> _Your goal_
Only the lines of the data holding the string "votos" need to be returned.

▶

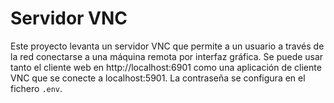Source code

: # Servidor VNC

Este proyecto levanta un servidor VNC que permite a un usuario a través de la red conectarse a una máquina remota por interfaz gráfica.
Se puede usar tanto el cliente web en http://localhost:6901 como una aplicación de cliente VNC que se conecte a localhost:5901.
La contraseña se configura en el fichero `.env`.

◀
▶

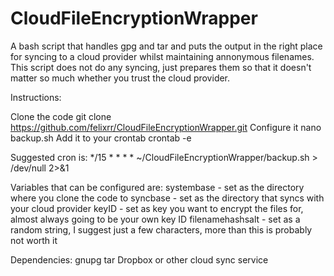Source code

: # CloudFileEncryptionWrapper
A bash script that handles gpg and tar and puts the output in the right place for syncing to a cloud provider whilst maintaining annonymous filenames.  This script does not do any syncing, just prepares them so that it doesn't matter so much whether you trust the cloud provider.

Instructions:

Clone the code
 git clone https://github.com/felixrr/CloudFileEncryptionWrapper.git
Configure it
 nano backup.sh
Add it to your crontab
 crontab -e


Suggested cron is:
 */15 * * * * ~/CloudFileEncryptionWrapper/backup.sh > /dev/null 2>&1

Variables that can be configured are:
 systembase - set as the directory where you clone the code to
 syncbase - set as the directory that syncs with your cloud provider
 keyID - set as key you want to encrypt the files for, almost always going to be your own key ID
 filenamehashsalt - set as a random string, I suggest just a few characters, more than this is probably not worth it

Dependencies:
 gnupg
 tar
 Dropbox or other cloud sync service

◀
▶

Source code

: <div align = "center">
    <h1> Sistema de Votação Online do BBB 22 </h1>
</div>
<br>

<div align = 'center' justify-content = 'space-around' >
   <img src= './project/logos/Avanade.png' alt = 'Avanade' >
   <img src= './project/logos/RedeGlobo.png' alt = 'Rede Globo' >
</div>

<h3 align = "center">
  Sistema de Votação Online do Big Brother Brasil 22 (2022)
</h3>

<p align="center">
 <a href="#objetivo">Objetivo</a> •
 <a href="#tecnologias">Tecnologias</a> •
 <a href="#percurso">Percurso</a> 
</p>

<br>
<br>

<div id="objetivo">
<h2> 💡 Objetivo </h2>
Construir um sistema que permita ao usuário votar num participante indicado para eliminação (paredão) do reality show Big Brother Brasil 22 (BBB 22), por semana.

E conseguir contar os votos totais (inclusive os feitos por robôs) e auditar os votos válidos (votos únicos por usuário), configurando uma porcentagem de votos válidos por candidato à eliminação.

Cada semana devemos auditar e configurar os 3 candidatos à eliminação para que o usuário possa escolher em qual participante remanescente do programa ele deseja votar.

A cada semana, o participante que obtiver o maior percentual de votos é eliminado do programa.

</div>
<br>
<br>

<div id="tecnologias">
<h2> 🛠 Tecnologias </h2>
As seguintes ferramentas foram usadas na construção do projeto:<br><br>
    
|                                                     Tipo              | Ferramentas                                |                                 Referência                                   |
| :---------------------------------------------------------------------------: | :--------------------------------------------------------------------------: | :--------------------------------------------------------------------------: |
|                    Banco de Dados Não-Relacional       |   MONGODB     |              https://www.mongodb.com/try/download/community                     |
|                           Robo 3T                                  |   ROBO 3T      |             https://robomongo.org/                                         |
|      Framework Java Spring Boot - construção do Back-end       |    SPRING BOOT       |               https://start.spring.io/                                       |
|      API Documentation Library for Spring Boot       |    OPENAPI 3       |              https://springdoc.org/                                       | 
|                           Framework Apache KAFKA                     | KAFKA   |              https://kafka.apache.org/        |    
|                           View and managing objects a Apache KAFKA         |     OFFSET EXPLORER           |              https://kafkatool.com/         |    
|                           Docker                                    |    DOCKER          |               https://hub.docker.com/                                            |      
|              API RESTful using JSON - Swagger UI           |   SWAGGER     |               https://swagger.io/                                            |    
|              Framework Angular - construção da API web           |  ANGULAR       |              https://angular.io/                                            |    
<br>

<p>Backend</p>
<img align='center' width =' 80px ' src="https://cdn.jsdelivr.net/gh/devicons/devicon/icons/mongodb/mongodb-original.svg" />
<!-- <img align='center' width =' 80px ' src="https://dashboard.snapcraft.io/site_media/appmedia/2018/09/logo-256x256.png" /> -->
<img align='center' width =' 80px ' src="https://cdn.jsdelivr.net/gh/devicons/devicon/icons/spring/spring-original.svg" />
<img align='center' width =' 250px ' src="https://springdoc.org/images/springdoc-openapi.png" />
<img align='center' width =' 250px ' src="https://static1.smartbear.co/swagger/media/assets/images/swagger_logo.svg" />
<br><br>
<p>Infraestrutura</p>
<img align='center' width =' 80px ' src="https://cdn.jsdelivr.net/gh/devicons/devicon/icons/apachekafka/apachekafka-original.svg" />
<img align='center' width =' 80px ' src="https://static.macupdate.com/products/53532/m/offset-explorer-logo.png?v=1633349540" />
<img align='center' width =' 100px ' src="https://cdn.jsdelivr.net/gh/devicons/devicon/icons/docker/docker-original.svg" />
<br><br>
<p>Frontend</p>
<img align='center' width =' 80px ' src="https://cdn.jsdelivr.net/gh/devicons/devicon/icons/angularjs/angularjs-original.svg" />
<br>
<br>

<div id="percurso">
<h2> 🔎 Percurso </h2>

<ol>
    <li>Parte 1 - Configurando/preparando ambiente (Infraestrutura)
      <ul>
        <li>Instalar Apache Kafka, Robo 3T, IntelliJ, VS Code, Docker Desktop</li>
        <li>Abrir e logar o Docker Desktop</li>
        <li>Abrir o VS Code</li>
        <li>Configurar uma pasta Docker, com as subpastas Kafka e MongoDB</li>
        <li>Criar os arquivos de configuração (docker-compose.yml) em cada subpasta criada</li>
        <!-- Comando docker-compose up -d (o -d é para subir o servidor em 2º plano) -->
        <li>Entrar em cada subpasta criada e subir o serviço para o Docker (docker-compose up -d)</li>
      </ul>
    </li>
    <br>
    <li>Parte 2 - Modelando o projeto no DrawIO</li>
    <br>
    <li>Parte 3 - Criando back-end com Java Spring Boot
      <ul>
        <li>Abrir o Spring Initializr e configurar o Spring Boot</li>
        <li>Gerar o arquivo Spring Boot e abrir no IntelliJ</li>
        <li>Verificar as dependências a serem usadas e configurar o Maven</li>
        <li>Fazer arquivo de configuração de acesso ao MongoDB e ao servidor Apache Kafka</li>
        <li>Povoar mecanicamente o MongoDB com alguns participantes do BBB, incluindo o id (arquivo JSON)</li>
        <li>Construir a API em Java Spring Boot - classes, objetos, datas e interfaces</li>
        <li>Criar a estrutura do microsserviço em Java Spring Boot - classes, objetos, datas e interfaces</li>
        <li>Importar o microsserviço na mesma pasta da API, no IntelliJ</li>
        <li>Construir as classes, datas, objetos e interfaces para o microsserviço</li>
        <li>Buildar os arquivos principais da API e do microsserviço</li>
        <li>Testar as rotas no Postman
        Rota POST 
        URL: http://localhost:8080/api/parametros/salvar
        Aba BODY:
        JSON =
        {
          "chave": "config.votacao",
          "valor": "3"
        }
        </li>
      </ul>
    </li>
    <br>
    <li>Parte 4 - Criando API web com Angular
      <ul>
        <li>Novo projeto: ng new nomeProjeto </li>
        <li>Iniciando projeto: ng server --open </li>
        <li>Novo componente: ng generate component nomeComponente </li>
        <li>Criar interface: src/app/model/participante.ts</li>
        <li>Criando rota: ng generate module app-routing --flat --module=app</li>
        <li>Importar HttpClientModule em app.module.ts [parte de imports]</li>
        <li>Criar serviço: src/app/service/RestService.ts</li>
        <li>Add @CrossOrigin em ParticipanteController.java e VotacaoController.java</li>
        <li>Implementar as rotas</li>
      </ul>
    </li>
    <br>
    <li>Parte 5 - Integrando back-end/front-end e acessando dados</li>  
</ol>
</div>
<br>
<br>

◀

> _Result of the task_
E conseguir contar os votos totais (inclusive os feitos por robôs) e auditar os votos válidos (votos únicos por usuário), configurando uma porcentagem de votos válidos por candidato à eliminação.
A cada semana, o participante que obtiver o maior percentual de votos é eliminado do programa.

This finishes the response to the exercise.